Quick Two Cents
Some quick thoughts on the Iowa caucuses:
1. I think this is interesting, as regards Dean’s basically pathetic showing in Iowa — the suggestion that Dean was sunk because his supporters largely had no freakin’ clue what they were doing in the caucus setting, whereas the Kerry and Edwards supporters apparently did (there are no excuses for Gephardt). This is further amplified in Chris Sullentrop’s Slate piece today, which notes a big segment of Dean’s support comes from 18-to-25 year olds, otherwise known as the demographic most likely to have something else to do on a bitterly cold Iowa night than hang around in a caucus meeting.
If both these have some relation to reality, I do expect that means Dean will do significantly better in the New Hampshire primary, in which voting will be the relatively quick process of actually voting. He’s doubtlessly taken a hit because of the caucuses, but the physical mechanics of the voting process would seem to be on his side. So I wouldn’t count him out yet.
Regardless, I think it’s a nice cold slap in Dean’s face; he could use a little humility, and now I imagine he’s going to get some, which will cause him to face some interesting realities (I think the Iowa bumperstickers that say “Dated Dean, Married Kerry” offer more than mere pity commentary). And from a purely political point of view, I think it’s probably better that there’s no steamrolling front runner; it makes the Bush people’s job that much harder. And of course, this is why we actually bother to have votes in the first place — the tantalizing difference between what we expect, and what is.
2. Edwards’ second place finish is surprising to me, but not massively so, and doesn’t really dissuade me from my earlier idea that what the man is really doing is running for vice-president. The question now is who will get to be his president. People are of course now thinking about the political triangulation of a Kerry-Edwards ticket, which looks pretty nice if you think about it: Northern veteran (of both war and Washington) plus Southern self-made man of the people. Undoubtedly there are downsides to such a pairing as well, but the time for thinking about that is later.
3. Gephardt’s implosion, on the other hand, doesn’t surprise me in the least. I’ve long wondered why anybody thought the man had a chance at it — he’s just so not appealing on so many levels. God forbid he should have ever actually made it to the nomination — Bush would have used his pale eyebrows as a mop.
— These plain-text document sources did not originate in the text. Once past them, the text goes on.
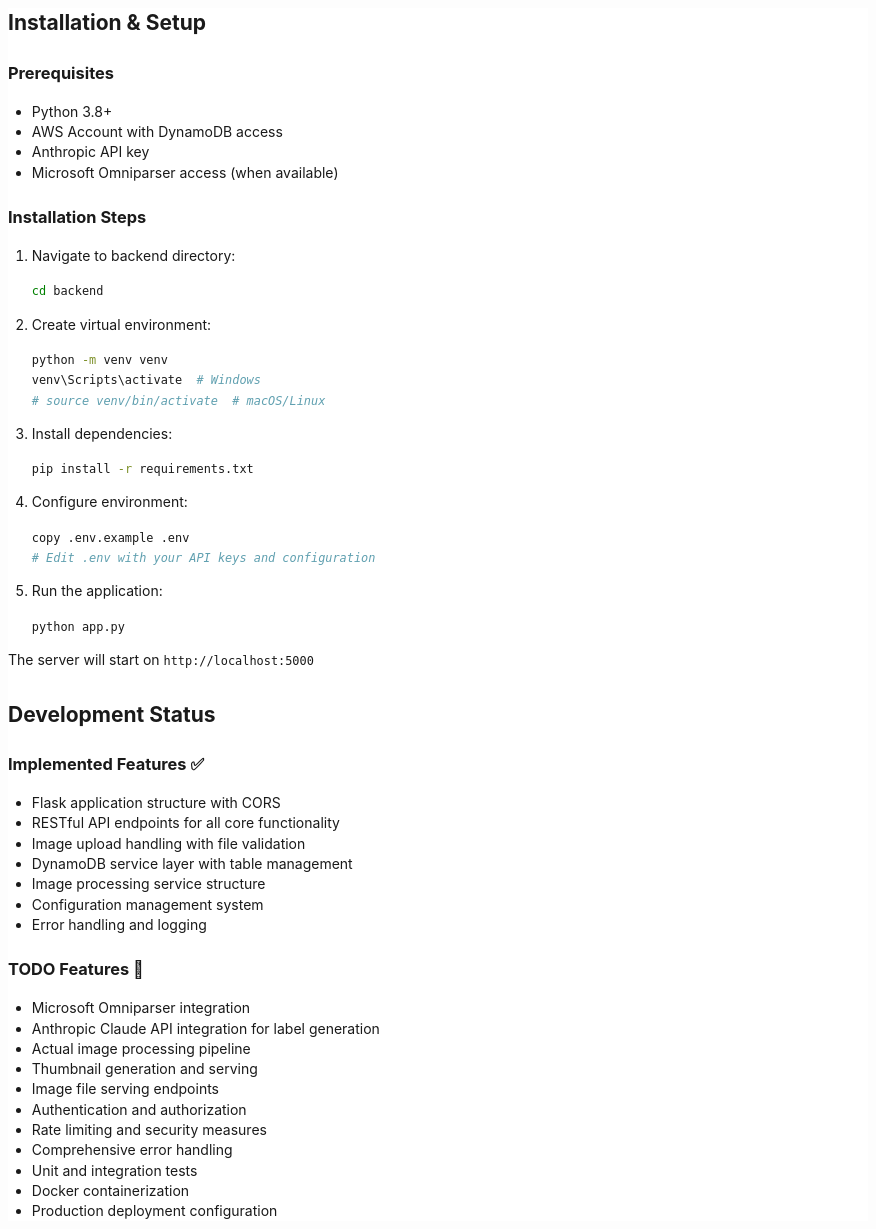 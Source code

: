 ## Installation & Setup

### Prerequisites
- Python 3.8+
- AWS Account with DynamoDB access
- Anthropic API key
- Microsoft Omniparser access (when available)

### Installation Steps
1. Navigate to backend directory:
   ```bash
   cd backend
   ```

2. Create virtual environment:
   ```bash
   python -m venv venv
   venv\Scripts\activate  # Windows
   # source venv/bin/activate  # macOS/Linux
   ```

3. Install dependencies:
   ```bash
   pip install -r requirements.txt
   ```

4. Configure environment:
   ```bash
   copy .env.example .env
   # Edit .env with your API keys and configuration
   ```

5. Run the application:
   ```bash
   python app.py
   ```

The server will start on `http://localhost:5000`

## Development Status

### Implemented Features ✅
- Flask application structure with CORS
- RESTful API endpoints for all core functionality
- Image upload handling with file validation
- DynamoDB service layer with table management
- Image processing service structure
- Configuration management system
- Error handling and logging

### TODO Features 🚧
- Microsoft Omniparser integration
- Anthropic Claude API integration for label generation
- Actual image processing pipeline
- Thumbnail generation and serving
- Image file serving endpoints
- Authentication and authorization
- Rate limiting and security measures
- Comprehensive error handling
- Unit and integration tests
- Docker containerization
- Production deployment configuration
4. Kerry? Well, whatever. He doesn’t excite me, but if he does go all the way I don’t imagine I wouldn’t vote for him. That’s pretty much where I am with him at the moment.
5. My unofficial predictions for New Hampshire, in order: Dean, Kerry, Clark, Edwards. I’ll note that I see Clark possibly swapping with Kerry or with Edwards, but I don’t see Kerry swapping with Edwards. I think if Kerry wins New Hampshire, Dean’s dead but just doesn’t know it; if Clark wins New Hampshire, I don’t expect we’ll know who the Democratic candidate will be until March. I think if Edwards wins New Hampshire, I may drop from a stroke.
The floor is now open.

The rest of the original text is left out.